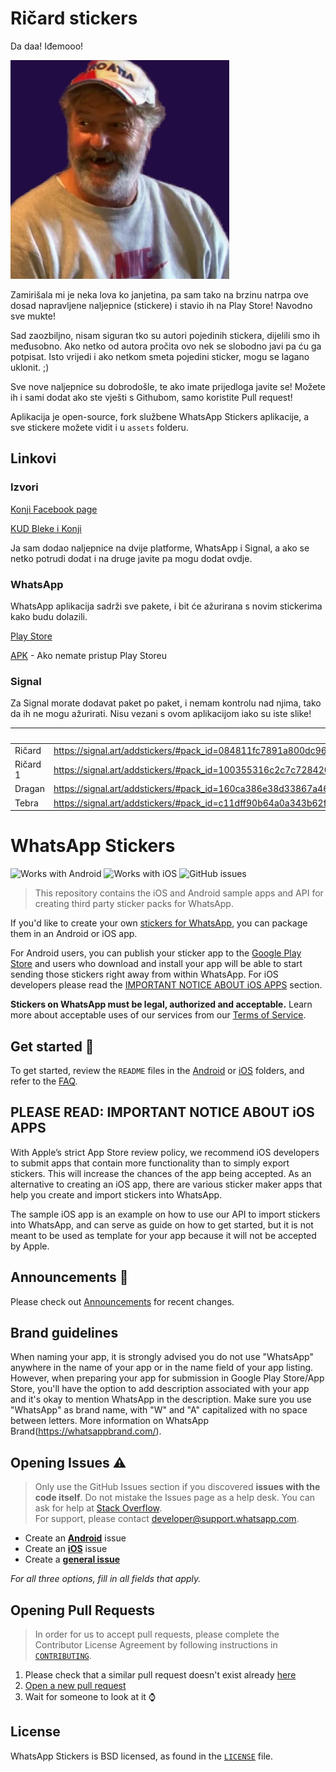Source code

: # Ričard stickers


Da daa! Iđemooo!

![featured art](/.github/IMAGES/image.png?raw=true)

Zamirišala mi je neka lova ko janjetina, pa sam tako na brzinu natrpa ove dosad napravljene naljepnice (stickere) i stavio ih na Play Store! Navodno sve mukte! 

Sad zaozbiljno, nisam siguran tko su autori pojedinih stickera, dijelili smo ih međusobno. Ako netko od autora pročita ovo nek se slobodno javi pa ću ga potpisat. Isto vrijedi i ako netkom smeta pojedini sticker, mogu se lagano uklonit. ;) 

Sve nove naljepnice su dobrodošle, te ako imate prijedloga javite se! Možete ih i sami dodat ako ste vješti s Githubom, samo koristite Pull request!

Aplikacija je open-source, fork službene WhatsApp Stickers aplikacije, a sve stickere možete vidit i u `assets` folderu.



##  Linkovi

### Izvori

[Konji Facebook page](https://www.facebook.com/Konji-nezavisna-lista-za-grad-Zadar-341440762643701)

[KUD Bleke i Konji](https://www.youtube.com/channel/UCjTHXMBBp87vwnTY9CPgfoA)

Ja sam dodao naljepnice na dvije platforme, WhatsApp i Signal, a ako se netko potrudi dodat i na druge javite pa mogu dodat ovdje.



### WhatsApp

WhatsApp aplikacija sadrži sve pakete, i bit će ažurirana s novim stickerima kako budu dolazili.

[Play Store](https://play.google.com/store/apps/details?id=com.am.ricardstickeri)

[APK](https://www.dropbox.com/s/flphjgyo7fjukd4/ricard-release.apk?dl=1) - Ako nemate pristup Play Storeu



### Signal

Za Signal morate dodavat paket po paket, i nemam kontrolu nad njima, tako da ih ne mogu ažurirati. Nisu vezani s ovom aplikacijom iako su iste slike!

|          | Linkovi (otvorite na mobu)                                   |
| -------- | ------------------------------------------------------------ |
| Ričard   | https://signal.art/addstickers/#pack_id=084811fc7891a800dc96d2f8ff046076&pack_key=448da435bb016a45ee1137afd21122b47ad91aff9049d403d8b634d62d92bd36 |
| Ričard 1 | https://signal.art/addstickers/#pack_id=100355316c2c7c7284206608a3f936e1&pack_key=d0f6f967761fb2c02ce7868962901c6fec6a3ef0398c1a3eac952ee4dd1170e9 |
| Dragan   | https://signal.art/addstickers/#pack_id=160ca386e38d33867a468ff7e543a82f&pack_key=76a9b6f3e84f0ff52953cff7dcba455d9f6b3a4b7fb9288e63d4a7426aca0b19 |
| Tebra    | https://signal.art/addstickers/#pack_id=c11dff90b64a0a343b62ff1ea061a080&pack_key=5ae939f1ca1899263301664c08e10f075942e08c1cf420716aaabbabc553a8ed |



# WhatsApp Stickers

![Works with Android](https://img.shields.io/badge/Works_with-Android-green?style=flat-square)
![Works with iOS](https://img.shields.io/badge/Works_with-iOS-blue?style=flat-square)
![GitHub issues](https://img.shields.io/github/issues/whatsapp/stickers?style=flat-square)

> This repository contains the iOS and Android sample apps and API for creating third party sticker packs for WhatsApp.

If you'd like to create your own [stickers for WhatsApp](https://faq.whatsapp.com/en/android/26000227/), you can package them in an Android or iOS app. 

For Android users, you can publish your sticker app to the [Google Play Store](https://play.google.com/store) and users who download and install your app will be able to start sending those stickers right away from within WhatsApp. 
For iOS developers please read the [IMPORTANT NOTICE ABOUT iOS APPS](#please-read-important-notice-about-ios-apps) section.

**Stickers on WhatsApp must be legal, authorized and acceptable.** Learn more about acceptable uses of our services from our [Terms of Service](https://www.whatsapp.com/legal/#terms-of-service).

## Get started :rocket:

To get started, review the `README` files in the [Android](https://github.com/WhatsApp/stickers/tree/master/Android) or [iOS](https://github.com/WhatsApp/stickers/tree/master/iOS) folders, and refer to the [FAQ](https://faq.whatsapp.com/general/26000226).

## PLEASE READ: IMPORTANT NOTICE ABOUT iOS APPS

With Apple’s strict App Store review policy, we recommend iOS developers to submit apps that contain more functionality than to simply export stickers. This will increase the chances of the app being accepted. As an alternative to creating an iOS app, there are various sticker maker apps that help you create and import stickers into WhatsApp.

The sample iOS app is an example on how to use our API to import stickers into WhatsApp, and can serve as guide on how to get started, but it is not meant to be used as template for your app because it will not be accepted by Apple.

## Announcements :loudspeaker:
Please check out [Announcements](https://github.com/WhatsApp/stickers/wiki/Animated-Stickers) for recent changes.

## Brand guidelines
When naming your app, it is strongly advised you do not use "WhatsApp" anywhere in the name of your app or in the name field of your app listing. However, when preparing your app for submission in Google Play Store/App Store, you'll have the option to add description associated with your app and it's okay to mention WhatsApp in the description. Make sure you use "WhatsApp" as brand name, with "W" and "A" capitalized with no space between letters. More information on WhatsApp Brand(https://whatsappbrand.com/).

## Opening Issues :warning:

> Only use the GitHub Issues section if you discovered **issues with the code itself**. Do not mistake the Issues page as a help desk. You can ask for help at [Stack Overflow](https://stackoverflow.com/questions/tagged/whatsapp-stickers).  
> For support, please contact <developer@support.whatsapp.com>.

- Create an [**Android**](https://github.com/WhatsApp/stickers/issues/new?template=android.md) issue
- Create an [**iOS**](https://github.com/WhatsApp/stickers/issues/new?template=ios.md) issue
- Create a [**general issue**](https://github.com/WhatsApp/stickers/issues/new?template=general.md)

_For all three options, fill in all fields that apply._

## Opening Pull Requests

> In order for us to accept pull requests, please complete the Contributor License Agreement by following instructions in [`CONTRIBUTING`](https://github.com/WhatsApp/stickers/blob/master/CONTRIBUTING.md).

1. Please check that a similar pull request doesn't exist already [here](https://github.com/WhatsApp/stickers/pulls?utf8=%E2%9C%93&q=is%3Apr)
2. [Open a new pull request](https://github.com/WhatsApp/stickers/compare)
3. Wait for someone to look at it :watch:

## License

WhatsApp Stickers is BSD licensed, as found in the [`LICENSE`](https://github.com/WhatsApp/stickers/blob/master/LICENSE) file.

****************

## What you are asked to do:
Begin at the first line of the listing and print each line exactly. Stop after the line containing "[KUD Bleke i", and omit all pictures.

## Response box:
Source code

: # Ričard stickers


Da daa! Iđemooo!

![featured art](/.github/IMAGES/image.png?raw=true)

Zamirišala mi je neka lova ko janjetina, pa sam tako na brzinu natrpa ove dosad napravljene naljepnice (stickere) i stavio ih na Play Store! Navodno sve mukte! 

Sad zaozbiljno, nisam siguran tko su autori pojedinih stickera, dijelili smo ih međusobno. Ako netko od autora pročita ovo nek se slobodno javi pa ću ga potpisat. Isto vrijedi i ako netkom smeta pojedini sticker, mogu se lagano uklonit. ;) 

Sve nove naljepnice su dobrodošle, te ako imate prijedloga javite se! Možete ih i sami dodat ako ste vješti s Githubom, samo koristite Pull request!

Aplikacija je open-source, fork službene WhatsApp Stickers aplikacije, a sve stickere možete vidit i u `assets` folderu.



##  Linkovi

### Izvori

[Konji Facebook page](https://www.facebook.com/Konji-nezavisna-lista-za-grad-Zadar-341440762643701)

[KUD Bleke i Konji](https://www.youtube.com/channel/UCjTHXMBBp87vwnTY9CPgfoA)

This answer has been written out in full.